# Sticky  Homemade dog house heater



## Bobm

Mount a simple one bulb light receptacle on a junction box on the wall of a dog house feed the power cord out through the back of the house and thru the fence where the dog cannot get to it. Put the dog house against the fence to keep the dog away from the cord if thats not possible run the power in metal conduit and be sure to ground it, ground the can also, the easiet way to do the can is with one of the mounting bolts .
When the bulb is on, the can will get hot enough the dog wont mess with it.

Take a 3 lb coffee can and with small bolts fasten 4 evenly spaced right angle brackets on the open end poke some small holes in the bottom so it can drain any moisture and you can see if the light bulb is working and then screw the can over the light thru the right angle brackets so the dog cannot get to it.

I use small bolts thru the back of the dog house with wing nuts so its easy to remove the can and change the bulbs.

A light bulb will give of a lot of heat and the can radiates it, like a mini wood stove.

40 watts is plenty down here.


----------



## Bobm

Heres another design Red Label posted that sounds even easier to make than mine. Remember with either design keep the wires out of reach of the dog or in a metal counduit and ground the conduit all dogs chew...
Use a GFI circuit breaker if possible
Heres Red Labels post

QUOTE

Here is a very good economical heater to make.

It works best with a house with a removable or hinged cover like the one described in the Dog House Plans sticky in this Forum by Bobm.

Go to a paint store and buy an unused 1 gallon paint can with the lid. Punch 1/16" dia holes on the lid and sides of the can about 1" apart. Keep the holes small enough to prevent much light from getting through yet still allow convective heat to escape. Punch a hole in the bottom about 1" in diameter.

Mount the can, with an electrical box inside with the spot for wires centered over the 1" hole to the wall of the kennel keeping 4" of clearance on all sides to allow heat to circulate.

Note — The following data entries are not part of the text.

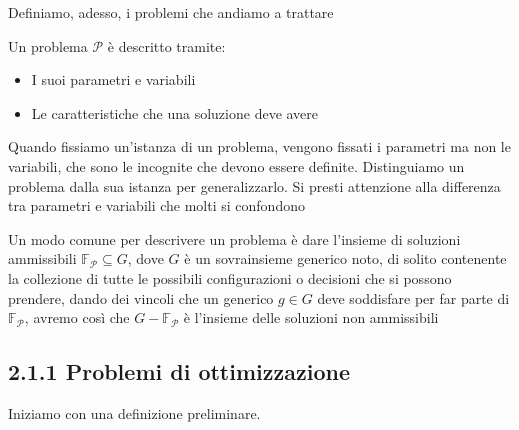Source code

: Definiamo, adesso, i problemi che andiamo a trattare

Un problema $ \mathcal{P} $ è descritto tramite:
\begin{itemize}
  \item I suoi parametri e variabili
  \item Le caratteristiche che una soluzione deve avere
\end{itemize}

Quando fissiamo un'istanza di un problema, vengono fissati i parametri ma non le variabili, che sono le incognite che devono essere definite. Distinguiamo un problema dalla sua istanza per generalizzarlo. Si presti attenzione alla differenza tra parametri e variabili che molti si confondono

Un modo comune per descrivere un problema è dare l'insieme di soluzioni ammissibili $ \mathbb{F}_{\mathcal{P}} \subseteq G $, dove $G$ è un sovrainsieme generico noto, di solito contenente la collezione di tutte le possibili configurazioni o decisioni che si possono prendere, dando dei vincoli che un generico $ g \in G $ deve soddisfare per far parte di $\mathbb{F}_{\mathcal{P}}$, avremo così che $G - \mathbb{F}_{\mathcal{P}}$ è l'insieme delle soluzioni non ammissibili 
\subsection{2.1.1 Problemi di ottimizzazione}

Iniziamo con una definizione preliminare.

You will need to run the wiring to the correct location first of course. Connect a porcelin lightbulb socket to the electrical box, wire it up and put a bulb in the base, put the lid on and bend the handle to use like a spring to keep the lid in place.

Accessories that can be included (after all it is built by guys) are a dimmer switch to control heat and an indoor-outdoor thermometer to keep tabs on the temperature.

Quite easy to build.

Like someone once said, "It ain't rocket science," but it's cheap,it's slick, and most of all it works!.

The idea is not original but was stolen from an article in the 1990 August/September issue of GUNDOG magazine.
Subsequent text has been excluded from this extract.